The “new” rules sound pretty basic, right?  They are just common sense, just polite manners.  Absolutely!  You’re right.  It’s easy.  In fact, the rules are so easy that we adults often forget to practice them.  We adults frequently ignore the rules on television, in chat rooms, on Facebook, in meetings, just about everywhere.  We’re talking on top of each other, calling each other names, not listening to others when they speak, not considering other opinions beyond our own… not modeling the basic manners that we expect our children to follow every day at home or in the classroom.

Our world continues to change, becoming more connected and yet more polarized.  We share every moment of every day, and it can bring people together.  It also can drive people farther apart, ruining relationships and encouraging behavior in ourselves that we would never tolerate from our children.   Time may change the way we communicate, but it doesn’t change the meaning of common decency, kindness and compassion.  Time doesn’t diminish the value of intelligent discourse, of sharing ideas or seeing things from another point of view.  We may not change our opinion, but that doesn’t mean someone else’s opinion isn’t equally as valid as the view that you may hold.

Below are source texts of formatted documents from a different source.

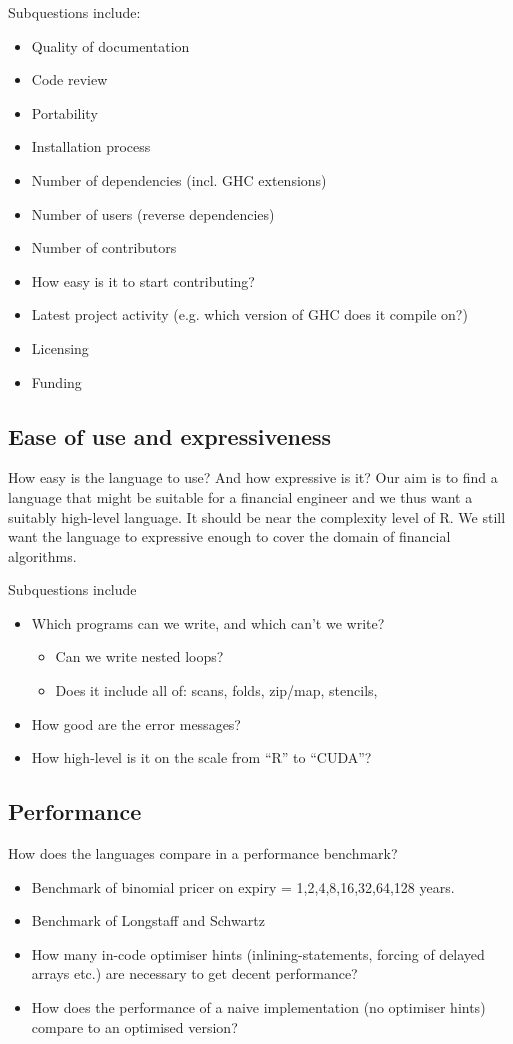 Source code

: Subquestions include:
\begin{itemize}
\item Quality of documentation
\item Code review
\item Portability
\item Installation process
\item Number of dependencies (incl. GHC extensions)
\item Number of users (reverse dependencies)
\item Number of contributors
\item How easy is it to start contributing?
\item Latest project activity (e.g. which version of GHC does it compile on?)
\item Licensing
\item Funding
\end{itemize}

\subsection{Ease of use and expressiveness}

How easy is the language to use? And how expressive is it? Our
aim is to find a language that might be suitable for a financial
engineer and we thus want a suitably high-level language. It should
be near the complexity level of R. We still want the language to
expressive enough to cover the domain of financial algorithms.

Subquestions include
\begin{itemize}
\item Which programs can we write, and which can't we write?
  \begin{itemize}
  \item Can we write nested loops?
  \item Does it include all of: scans, folds, zip/map, stencils,
  \end{itemize}
\item How good are the error messages?
\item How high-level is it on the scale from ``R'' to ``CUDA''?
\end{itemize}

\subsection{Performance} How does the languages compare in a
performance benchmark?
\begin{itemize}
\item Benchmark of binomial pricer on expiry = 1,2,4,8,16,32,64,128 years.
\item Benchmark of Longstaff and Schwartz
\item How many in-code optimiser hints (inlining-statements, forcing
  of delayed arrays etc.) are necessary to get decent performance?
\item How does the performance of a naive implementation (no
  optimiser hints) compare to an optimised version?
\end{itemize}


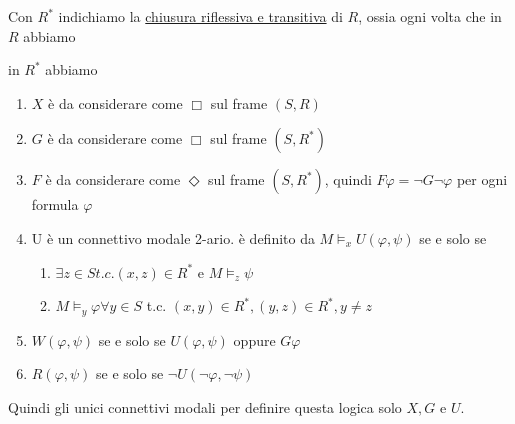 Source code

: \documentclass[../main.tex]{subfiles}
\begin{document}
Con $R^*$ indichiamo la \underline{chiusura riflessiva e transitiva} di $R$, ossia ogni volta che in $R$ abbiamo
\begin{center}
\end{center}
in $R^*$ abbiamo
\begin{center}
\end{center}
\begin{enumerate}[label=\arabic*)]
    \item $X$ è da considerare come $\Box$ sul frame $(S,R)$
    \item $G$ è da considerare come $\Box$ sul frame $(S,R^*)$
    \item $F$ è da considerare come $\Diamond$ sul frame $(S,R^*)$, quindi $F \varphi = \neg G \neg \varphi$ per ogni formula $\varphi$
    \item U è un connettivo modale 2-ario. è definito da $M \vDash_x U(\varphi, \psi)$ se e solo se
          \begin{enumerate}[label=\alph*)]
              \item $\exists z \in S t.c. (x,z) \in R^*$ e $M \vDash_z \psi$
              \item $M \vDash_y \varphi \forall y \in S$ t.c. $(x,y) \in R^*, (y,z) \in R^*, y \neq z$
          \end{enumerate}
    \item $W(\varphi, \psi)$ se e solo se $U(\varphi, \psi)$ oppure $G \varphi$
    \item $R(\varphi, \psi)$ se e solo se $\neg U(\neg \varphi, \neg \psi)$
\end{enumerate}
Quindi gli unici connettivi modali per definire questa logica solo $X, G$ e $U$.
\end{document}
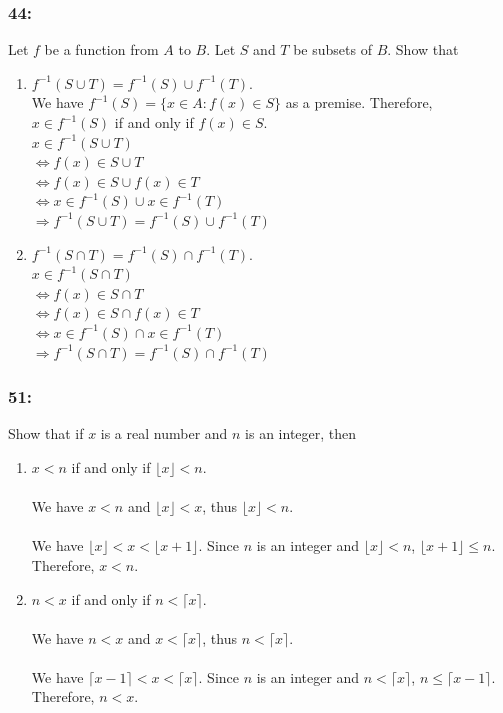 \documentclass[12pt,en,a4paper]{article}
\begin{document}
	\subsubsection*{44:}
	Let $f$ be a function from $A$ to $B$. Let $S$ and $T$ be subsets of $B$. Show that
	\begin{enumerate}[label=\textbf{\alph*)}]
		\item $f^{-1}(S\cup T)=f^{-1}(S)\cup f^{-1}(T)$.\\
		
		We have $f^{-1}(S)=\{x\in A:f(x)\in S\}$ as a premise. Therefore, $x\in f^{-1}(S)$ if and only if $f(x)\in S$.\\
		
		$x\in f^{-1}(S\cup T)$\\
		$\Leftrightarrow f(x)\in S\cup T$\\
		$\Leftrightarrow f(x)\in S\cup f(x)\in T$\\
		$\Leftrightarrow x\in f^{-1}(S)\cup x\in f^{-1}(T)$\\
		$\Rightarrow f^{-1}(S\cup T)=f^{-1}(S)\cup f^{-1}(T)$
		\item $f^{-1}(S\cap T)=f^{-1}(S)\cap f^{-1}(T)$.\\
		
		$x\in f^{-1}(S\cap T)$\\
		$\Leftrightarrow f(x)\in S\cap T$\\
		$\Leftrightarrow f(x)\in S\cap f(x)\in T$\\
		$\Leftrightarrow x\in f^{-1}(S)\cap x\in f^{-1}(T)$\\
		$\Rightarrow f^{-1}(S\cap T)=f^{-1}(S)\cap f^{-1}(T)$
	\end{enumerate}
	\subsubsection*{51:}
	Show that if $x$ is a real number and $n$ is an integer, then
	\begin{enumerate}[label=\textbf{\alph*)}]
		\item $x<n$ if and only if $\lfloor x\rfloor <n$.\\\\
		We have $x<n$ and $\lfloor x\rfloor<x$, thus $\lfloor x\rfloor<n$.\\\\
		We have $\lfloor x\rfloor<x<\lfloor x+1\rfloor$. Since $n$ is an integer and $\lfloor x\rfloor<n$, $\lfloor x+1\rfloor\leq n$.\\
		Therefore, $x<n$.
		\item $n<x$ if and only if $n<\lceil x\rceil$.\\\\
		We have $n<x$ and $x<\lceil x\rceil$, thus $n<\lceil x\rceil$.\\\\
		We have $\lceil x-1\rceil<x<\lceil x\rceil$. Since $n$ is an integer and $n<\lceil x\rceil$, $n\leq\lceil x-1\rceil$.\\
		Therefore, $n<x$.
	\end{enumerate}
\end{document}
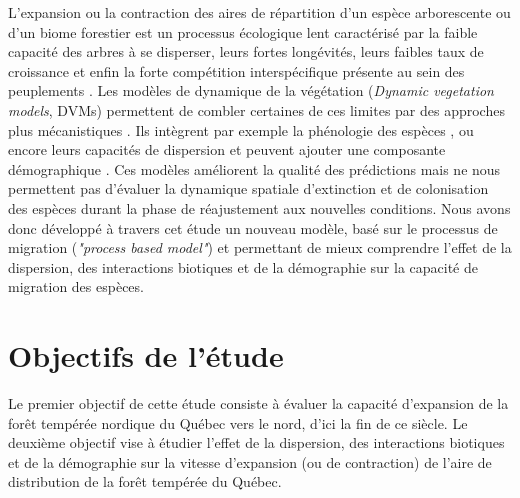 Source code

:L'expansion ou la contraction des aires de répartition d'un espèce arborescente ou d'un biome
forestier est un processus écologique lent caractérisé par la faible capacité des arbres à se
disperser, leurs fortes longévités, leurs faibles taux de croissance et enfin la forte compétition
interspécifique présente au sein des peuplements \citep{Renwick2014,Vanderwel2014}. Les modèles de
dynamique de la végétation (\textit{Dynamic vegetation models}, DVMs) permettent de combler
certaines de ces limites par des approches plus mécanistiques \citep{Snell2014a}. Ils intègrent par
exemple la phénologie des espèces \citep{Letters2001,Morin2008}, ou encore leurs capacités de
dispersion \citep{Nobis2014,Iverson2004} et peuvent ajouter une composante démographique
\citep{Lischke2006a,Vanderwel2014}. Ces modèles améliorent la qualité des prédictions mais ne nous
permettent pas d'évaluer la dynamique spatiale d'extinction et de colonisation des espèces durant la
phase de réajustement aux nouvelles conditions. Nous avons donc développé à travers cet étude un
nouveau modèle, basé sur le processus de migration (\textit{"process based model"}) et permettant de
mieux comprendre l'effet de la dispersion, des interactions biotiques et de la démographie sur la
capacité de migration des espèces.

\section*{Objectifs de l'étude}

Le premier objectif de cette étude consiste à évaluer la capacité d'expansion de la forêt tempérée nordique du Québec vers le nord, d'ici la fin de ce siècle. Le deuxième objectif vise à
étudier l'effet de la dispersion, des interactions biotiques et de la démographie sur la vitesse
d'expansion (ou de contraction) de l'aire de distribution de la forêt tempérée du Québec.

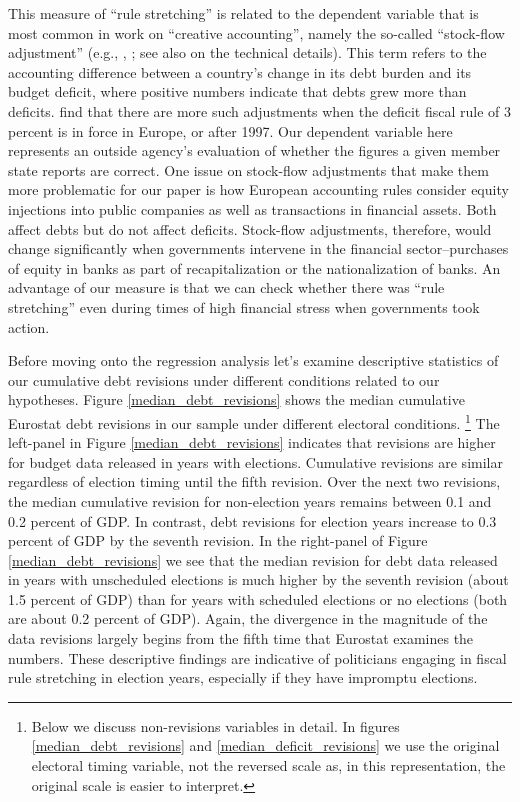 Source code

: \documentclass[]{article}
\begin{document}
This measure of ``rule stretching'' is related to the dependent variable that is most common in work on ``creative accounting'', namely the so-called ``stock-flow adjustment'' (e.g., \cite{vonHagenWolff2006}, \cite{Alt2014}; see also \cite{Seiferling2013} on the technical details).  This term refers to the accounting difference between a country's change in its debt burden and its budget deficit, where positive numbers indicate that debts grew more than deficits.  \cite{vonHagenWolff2006} find that there are more such adjustments when the deficit fiscal rule of 3 percent is in force in Europe, or after 1997.  Our dependent variable here represents an outside agency's evaluation of whether the figures a given member state reports are correct.  One issue on stock-flow adjustments that make them more problematic for our paper is how European accounting rules consider equity injections into public companies as well as transactions in financial assets. Both affect debts but do not affect deficits. Stock-flow adjustments, therefore, would change significantly when governments intervene in the financial sector--purchases of equity in banks as part of recapitalization or the nationalization of banks.  An advantage of our measure is that we can check whether there was ``rule stretching'' even during times of high financial stress when governments took action.  

Before moving onto the regression analysis let's examine descriptive statistics of our cumulative debt revisions under different conditions related to our hypotheses. Figure \ref{median_debt_revisions} shows the median cumulative Eurostat debt revisions in our sample under different electoral conditions.  \footnote{Below we discuss non-revisions variables in detail. In figures \ref{median_debt_revisions} and \ref{median_deficit_revisions} we use the original electoral timing variable, not the reversed scale as, in this representation, the original scale is easier to interpret.} The left-panel in Figure \ref{median_debt_revisions} indicates that revisions are higher for budget data released in years with elections. Cumulative revisions are similar regardless of election timing until the fifth revision. Over the next two revisions, the median cumulative revision for non-election years remains between 0.1 and 0.2 percent of GDP. In contrast, debt revisions for election years increase to 0.3 percent of GDP by the seventh revision. In the right-panel of Figure \ref{median_debt_revisions} we see that the median revision for debt data released in years with unscheduled elections is much higher by the seventh revision (about 1.5 percent of GDP) than for years with scheduled elections or no elections (both are about 0.2 percent of GDP). Again, the divergence in the magnitude of the data revisions largely begins from the fifth time that Eurostat examines the numbers. These descriptive findings are indicative of politicians engaging in fiscal rule stretching in election years, especially if they have impromptu elections.
\end{document}
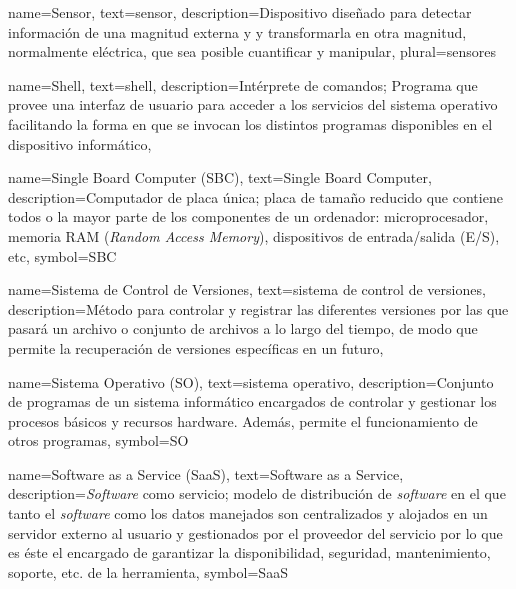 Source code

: {
    name={Sensor},
    text={sensor},
    description={Dispositivo diseñado para detectar información de una magnitud externa y y transformarla en otra magnitud, normalmente eléctrica, que sea posible cuantificar y manipular},
    plural={sensores}
}

{
    name={Shell},
    text={shell},
    description={Intérprete de comandos; Programa que provee una interfaz de usuario para acceder a los servicios del sistema operativo facilitando la forma en que se invocan los distintos programas disponibles en el dispositivo informático},
}

{
    name={Single Board Computer (SBC)},
    text={Single Board Computer},
    description={Computador de placa única; placa de tamaño reducido que contiene todos o la mayor parte de los componentes de un ordenador: microprocesador, memoria RAM (\textit{Random Access Memory}), dispositivos de entrada/salida (E/S), etc},
    symbol={SBC}
}

{
    name={Sistema de Control de Versiones},
    text={sistema de control de versiones},
    description={Método para controlar y registrar las diferentes versiones por las que pasará un archivo o conjunto de archivos a lo largo del tiempo, de modo que permite la recuperación de versiones específicas en un futuro},
}

{
    name={Sistema Operativo (SO)},
    text={sistema operativo},
    description={Conjunto de programas de un sistema informático encargados de controlar y gestionar los procesos básicos y recursos hardware. Además, permite el funcionamiento de otros programas},
    symbol={SO}
}

{
    name={Software as a Service (SaaS)},
    text={Software as a Service},
    description={\textit{Software} como servicio; modelo de distribución de \textit{software} en el que tanto el \textit{software} como los datos manejados son centralizados y alojados en un servidor externo al usuario y gestionados por el proveedor del servicio por lo que es éste el encargado de garantizar la disponibilidad, seguridad, mantenimiento, soporte, etc. de la herramienta},
    symbol={SaaS}
}

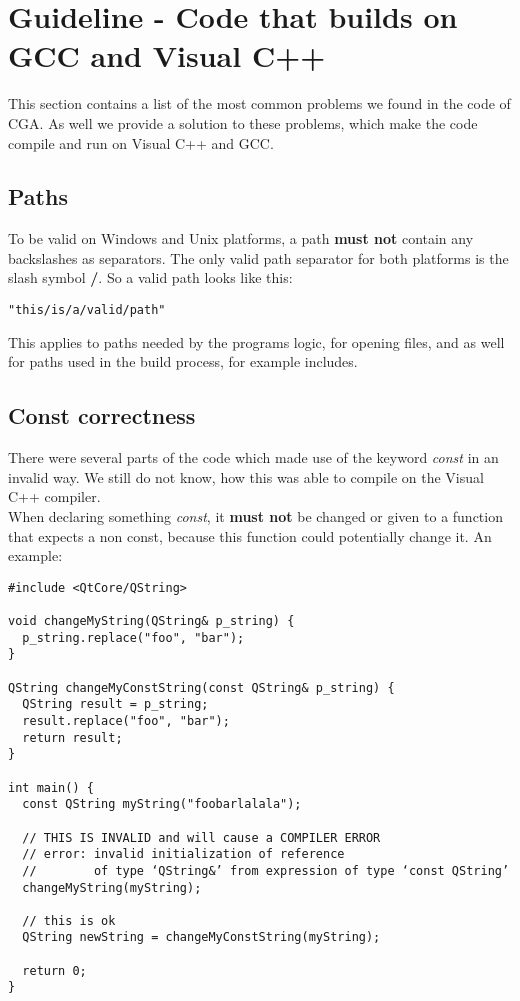 \section{Guideline - Code that builds on GCC and Visual C++} This section contains a list of the most common problems we found in the code of CGA. As well we provide a solution to these problems, which make the code compile and run on Visual C++ and GCC.

\subsection{Paths} To be valid on Windows and Unix platforms, a path \textbf{must not} contain any backslashes as separators. The only valid path separator for both platforms is the slash symbol \textbf{/}. So a valid path looks like this: 
\begin{verbatim}
"this/is/a/valid/path" 
\end{verbatim}
This applies to paths needed by the programs logic, for opening files, and as well for paths used in the build process, for example includes.

\subsection{Const correctness} There were several parts of the code which made use of the keyword \emph{const} in an invalid way. We still do not know, how this was able to compile on the Visual C++ compiler.\\

When declaring something \emph{const}, it \textbf{must not} be changed or given to a function that expects a non const, because this function could potentially change it. An example:
\begin{verbatim}
#include <QtCore/QString>

void changeMyString(QString& p_string) {
  p_string.replace("foo", "bar");
}

QString changeMyConstString(const QString& p_string) {
  QString result = p_string;
  result.replace("foo", "bar");
  return result;
}

int main() {
  const QString myString("foobarlalala");

  // THIS IS INVALID and will cause a COMPILER ERROR
  // error: invalid initialization of reference 
  //        of type ‘QString&’ from expression of type ‘const QString’
  changeMyString(myString);

  // this is ok
  QString newString = changeMyConstString(myString);

  return 0;
}
\end{verbatim}

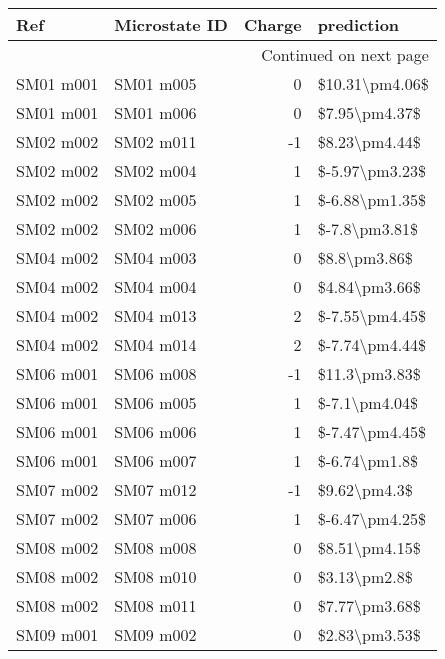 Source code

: \begin{longtable}{llrl}
\toprule
       Ref & Microstate ID &  Charge &      prediction \\
\midrule
\endhead
\midrule
\multicolumn{4}{r}{{Continued on next page}} \\
\midrule
\endfoot

\bottomrule
\endlastfoot
 SM01 m001 &     SM01 m005 &       0 &  \$10.31\textbackslash pm4.06\$ \\
 SM01 m001 &     SM01 m006 &       0 &   \$7.95\textbackslash pm4.37\$ \\
 SM02 m002 &     SM02 m011 &      -1 &   \$8.23\textbackslash pm4.44\$ \\
 SM02 m002 &     SM02 m004 &       1 &  \$-5.97\textbackslash pm3.23\$ \\
 SM02 m002 &     SM02 m005 &       1 &  \$-6.88\textbackslash pm1.35\$ \\
 SM02 m002 &     SM02 m006 &       1 &   \$-7.8\textbackslash pm3.81\$ \\
 SM04 m002 &     SM04 m003 &       0 &    \$8.8\textbackslash pm3.86\$ \\
 SM04 m002 &     SM04 m004 &       0 &   \$4.84\textbackslash pm3.66\$ \\
 SM04 m002 &     SM04 m013 &       2 &  \$-7.55\textbackslash pm4.45\$ \\
 SM04 m002 &     SM04 m014 &       2 &  \$-7.74\textbackslash pm4.44\$ \\
 SM06 m001 &     SM06 m008 &      -1 &   \$11.3\textbackslash pm3.83\$ \\
 SM06 m001 &     SM06 m005 &       1 &   \$-7.1\textbackslash pm4.04\$ \\
 SM06 m001 &     SM06 m006 &       1 &  \$-7.47\textbackslash pm4.45\$ \\
 SM06 m001 &     SM06 m007 &       1 &   \$-6.74\textbackslash pm1.8\$ \\
 SM07 m002 &     SM07 m012 &      -1 &    \$9.62\textbackslash pm4.3\$ \\
 SM07 m002 &     SM07 m006 &       1 &  \$-6.47\textbackslash pm4.25\$ \\
 SM08 m002 &     SM08 m008 &       0 &   \$8.51\textbackslash pm4.15\$ \\
 SM08 m002 &     SM08 m010 &       0 &    \$3.13\textbackslash pm2.8\$ \\
 SM08 m002 &     SM08 m011 &       0 &   \$7.77\textbackslash pm3.68\$ \\
 SM09 m001 &     SM09 m002 &       0 &   \$2.83\textbackslash pm3.53\$ \\

\end{longtable}
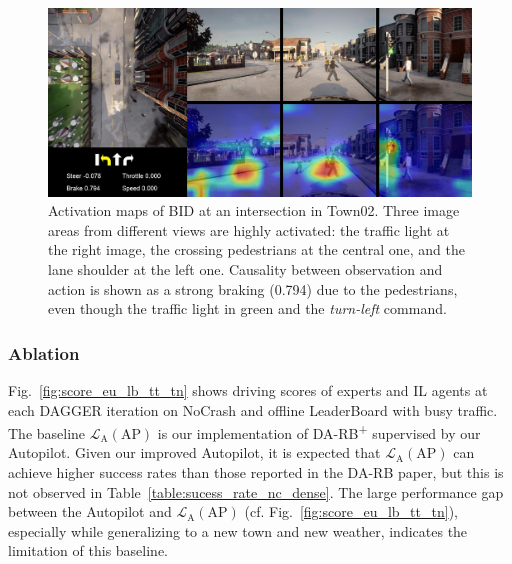 \begin{figure}[ht!]
	\centering
	\includegraphics[width=\linewidth]{fig/attention_ped_greed.jpg}
	\caption{Activation maps of BID at an intersection in Town02. 
		Three image areas from different views are highly activated: 
		the traffic light at the right image, the crossing pedestrians at the central one, and the lane shoulder at the left one. 
		Causality between observation and action is shown as a strong braking (0.794) due to the pedestrians, even though the traffic light in green and the \emph{turn-left} command.}
	\label{fig:attention_ped_greed}
\end{figure}



\subsubsection{Ablation}

Fig.~\ref{fig:score_eu_lb_tt_tn} shows driving scores of experts and IL agents at each DAGGER iteration on NoCrash and offline LeaderBoard with busy traffic.
The baseline $\mathcal{L}_\text{A}(\text{AP})$ is our implementation of DA-RB\textsuperscript{+} supervised by our Autopilot. 
Given our improved Autopilot, it is expected that $\mathcal{L}_\text{A}(\text{AP})$ can achieve higher success rates than those reported in the DA-RB paper, but this is not observed in Table~\ref{table:sucess_rate_nc_dense}.
The large performance gap between the Autopilot and $\mathcal{L}_\text{A}(\text{AP})$ (cf. Fig.~\ref{fig:score_eu_lb_tt_tn}), especially while generalizing to a new town and new weather, indicates the limitation of this baseline.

When you’re passionate, hurt or angry, it can be hard to slow down and listen someone else, and maybe still agree to disagree.  It’s difficult to disagree in a hushed tone, to let someone else finish their thought and then to really consider it before we rush to speak.  It’s much more respectful though, and a healthier way to resolve something.  We may not raise our hands as children do in school, but we certainly should hold ourselves to the same standards of respectful communication that we hold our children to.  Good manners and healthy communication shouldn’t be optional, regardless of whether it’s online, in a meeting or around the dinner table.

We expect it of our children.  We should demand it from ourselves.